Corrections Production - Phase 1 Complétée
Date : 2026-01-24
Statut : ✅ Phase 1 Complétée
✅ Corrections Appliquées
1. ✅ Singleton OCR Thread-Safe
Problème : Singleton global non thread-safe
Solution : Double-checked locking pattern avec threading.Lock()
# Avant (non thread-safe)
_ocr_service_instance: Optional[OcrService] = None
# Après (thread-safe)
_ocr_service_instance: Optional[OcrService] = None
_ocr_service_lock = threading.Lock()
def get_ocr_service(...):
if _ocr_service_instance is None:
with _ocr_service_lock:
if _ocr_service_instance is None:
_ocr_service_instance = OcrService(...)
return _ocr_service_instance
2. ✅ Validation Taille Image
Problème : Pas de limite de taille d'image
Solution : Validation avec limite configurable (10MB par défaut)
# Configuration
OCR_MAX_IMAGE_SIZE_MB: int = 10 # Configurable via env var
# Validation
def _validate_image_size(self, image_data: bytes) -> None:
if len(image_data) > self.max_image_size_bytes:
raise OcrImageTooLargeError(...)
Erreur HTTP : 413 Payload Too Large
3. ✅ OCR Vraiment Async
Problème : readtext() est blocking, pas async
Solution : Utilisation de run_in_executor pour exécuter dans un thread pool
# Avant (blocking)
results = self.reader.readtext(image, detail=detail)
# Après (vraiment async)
loop = asyncio.get_event_loop()
results = await loop.run_in_executor(
None, self.reader.readtext, image, detail
)
4. ✅ Timeout Adaptatif
Problème : Timeout fixe (60s) inadapté
Solution : Timeout calculé selon la taille de l'image
// Calcul adaptatif
const imageSizeMB = imageBuffer.length / (1024 * 1024);
const baseTimeout = 30000; // 30s base
const timeoutPerMB = 5000; // +5s par MB
const maxTimeout = 120000; // Max 120s
const adaptiveTimeout = Math.min(
baseTimeout + imageSizeMB * timeoutPerMB,
maxTimeout
);
Formule : timeout = min(30s + (taille_MB × 5s), 120s)
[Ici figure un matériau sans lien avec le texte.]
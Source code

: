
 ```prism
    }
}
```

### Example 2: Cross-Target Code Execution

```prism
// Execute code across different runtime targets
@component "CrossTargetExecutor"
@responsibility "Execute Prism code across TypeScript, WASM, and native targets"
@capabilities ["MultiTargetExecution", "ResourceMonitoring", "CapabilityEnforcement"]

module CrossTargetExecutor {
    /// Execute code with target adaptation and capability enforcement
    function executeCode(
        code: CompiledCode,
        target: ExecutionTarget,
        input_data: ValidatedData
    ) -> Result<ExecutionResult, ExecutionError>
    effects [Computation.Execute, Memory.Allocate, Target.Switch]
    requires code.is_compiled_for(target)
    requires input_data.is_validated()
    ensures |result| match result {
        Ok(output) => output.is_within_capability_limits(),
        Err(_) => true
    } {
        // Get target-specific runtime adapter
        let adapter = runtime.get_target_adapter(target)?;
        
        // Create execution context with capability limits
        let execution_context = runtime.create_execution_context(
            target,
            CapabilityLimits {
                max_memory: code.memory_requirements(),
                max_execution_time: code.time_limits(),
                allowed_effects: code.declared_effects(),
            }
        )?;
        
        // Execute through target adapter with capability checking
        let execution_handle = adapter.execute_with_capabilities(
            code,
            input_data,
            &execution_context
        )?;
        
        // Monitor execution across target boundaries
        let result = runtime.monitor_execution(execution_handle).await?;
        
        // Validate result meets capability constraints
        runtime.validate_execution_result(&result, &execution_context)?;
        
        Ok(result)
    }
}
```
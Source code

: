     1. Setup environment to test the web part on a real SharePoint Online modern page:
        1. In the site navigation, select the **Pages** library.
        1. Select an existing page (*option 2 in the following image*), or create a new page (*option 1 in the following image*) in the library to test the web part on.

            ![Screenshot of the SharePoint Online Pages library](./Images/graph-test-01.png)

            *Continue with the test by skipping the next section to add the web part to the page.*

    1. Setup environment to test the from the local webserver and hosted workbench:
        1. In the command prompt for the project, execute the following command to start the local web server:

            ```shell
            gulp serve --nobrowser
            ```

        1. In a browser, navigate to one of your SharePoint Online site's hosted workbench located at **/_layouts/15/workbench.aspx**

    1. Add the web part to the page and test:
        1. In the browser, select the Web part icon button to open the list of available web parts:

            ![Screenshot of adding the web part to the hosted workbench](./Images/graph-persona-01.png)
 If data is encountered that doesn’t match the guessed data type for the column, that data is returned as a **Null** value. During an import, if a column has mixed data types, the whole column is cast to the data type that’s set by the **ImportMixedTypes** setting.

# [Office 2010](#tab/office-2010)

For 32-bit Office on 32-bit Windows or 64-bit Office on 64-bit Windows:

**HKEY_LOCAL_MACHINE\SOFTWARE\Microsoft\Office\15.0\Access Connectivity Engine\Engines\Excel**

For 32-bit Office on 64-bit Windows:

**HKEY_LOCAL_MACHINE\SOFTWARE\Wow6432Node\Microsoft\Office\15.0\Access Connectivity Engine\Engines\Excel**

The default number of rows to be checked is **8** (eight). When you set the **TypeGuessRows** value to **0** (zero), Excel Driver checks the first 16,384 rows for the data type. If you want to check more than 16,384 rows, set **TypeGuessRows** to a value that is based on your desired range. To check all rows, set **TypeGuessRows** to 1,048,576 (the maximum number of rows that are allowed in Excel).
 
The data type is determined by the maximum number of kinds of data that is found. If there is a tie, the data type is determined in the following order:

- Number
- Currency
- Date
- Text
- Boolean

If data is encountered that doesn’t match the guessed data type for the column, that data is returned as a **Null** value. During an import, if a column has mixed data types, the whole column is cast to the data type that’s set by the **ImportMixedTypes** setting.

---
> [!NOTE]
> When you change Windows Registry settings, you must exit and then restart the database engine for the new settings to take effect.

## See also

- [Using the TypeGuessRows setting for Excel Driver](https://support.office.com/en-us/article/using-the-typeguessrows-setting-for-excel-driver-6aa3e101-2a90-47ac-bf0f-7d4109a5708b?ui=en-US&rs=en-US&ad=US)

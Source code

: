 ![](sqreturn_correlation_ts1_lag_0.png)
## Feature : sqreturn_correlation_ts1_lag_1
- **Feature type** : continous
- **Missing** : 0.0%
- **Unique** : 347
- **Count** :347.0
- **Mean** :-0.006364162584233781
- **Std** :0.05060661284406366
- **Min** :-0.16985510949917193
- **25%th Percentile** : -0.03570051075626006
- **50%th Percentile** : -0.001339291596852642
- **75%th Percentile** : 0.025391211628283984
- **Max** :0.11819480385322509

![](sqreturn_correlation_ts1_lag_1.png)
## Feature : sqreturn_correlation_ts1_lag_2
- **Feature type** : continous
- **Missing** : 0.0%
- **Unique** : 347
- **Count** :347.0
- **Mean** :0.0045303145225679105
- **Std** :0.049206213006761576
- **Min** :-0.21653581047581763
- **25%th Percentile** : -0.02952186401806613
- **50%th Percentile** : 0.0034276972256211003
5. ✅ Gestion d'Erreurs Granulaire
Problème : Erreurs génériques
Solution : Exceptions typées avec codes HTTP appropriés
# Exceptions typées
class OcrError(Exception): pass
class OcrImageTooLargeError(OcrError): pass # 413
class OcrDecodeError(OcrError): pass # 400
class OcrEngineError(OcrError): pass # 500
# Gestion dans le router
except OcrImageTooLargeError as e:
raise HTTPException(status_code=413, detail=str(e))
except OcrDecodeError as e:
raise HTTPException(status_code=400, detail=str(e))
except OcrEngineError as e:
raise HTTPException(status_code=500, detail=str(e))
6. ✅ Configuration OCR dans Settings
Problème : Configuration hardcodée
Solution : Configuration centralisée avec Pydantic Settings
# app/config.py
class Settings(BaseSettings):
OCR_ENGINE: str = "easyocr"
OCR_LANGUAGES: List[str] = ["en", "fr"]
OCR_MAX_IMAGE_SIZE_MB: int = 10
OCR_TIMEOUT_BASE_MS: int = 30000
OCR_TIMEOUT_PER_MB_MS: int = 5000
Variables d'environnement :
OCR_ENGINE=easyocr|paddleocrOCR_LANGUAGES=en,frOCR_MAX_IMAGE_SIZE_MB=10OCR_TIMEOUT_BASE_MS=30000OCR_TIMEOUT_PER_MB_MS=5000
📊 Résultats
Avant
- ❌ Singleton non thread-safe
- ❌ Pas de validation taille
- ❌ OCR blocking
- ❌ Timeout fixe
- ❌ Erreurs génériques
- ❌ Configuration hardcodée
Après
- ✅ Singleton thread-safe (double-checked locking)
- ✅ Validation taille (10MB max, configurable)
- ✅ OCR vraiment async (run_in_executor)
- ✅ Timeout adaptatif (30s + 5s/MB, max 120s)
- ✅ Erreurs typées avec codes HTTP appropriés
- ✅ Configuration centralisée (Pydantic Settings)
🚀 Prochaines Étapes (Phase 2)
- ⏳ Optimiser Dockerfile (multi-stage build)
- ⏳ Ajouter rate limiting
- ⏳ Monitoring/Métriques (Prometheus)
- ⏳ Circuit breaker
- ⏳ Cache Redis
📝 Notes
- Thread-safety : Le singleton utilise maintenant un lock pour éviter les race conditions
- Performance : L'OCR est maintenant vraiment async, ne bloque plus le thread principal
- Robustesse : Les erreurs sont maintenant typées et gérées de manière granulaire
- Configurabilité : Tous les paramètres sont maintenant configurables via variables d'environnement
Statut Production : ✅ Phase 1 complétée - Prêt pour MVP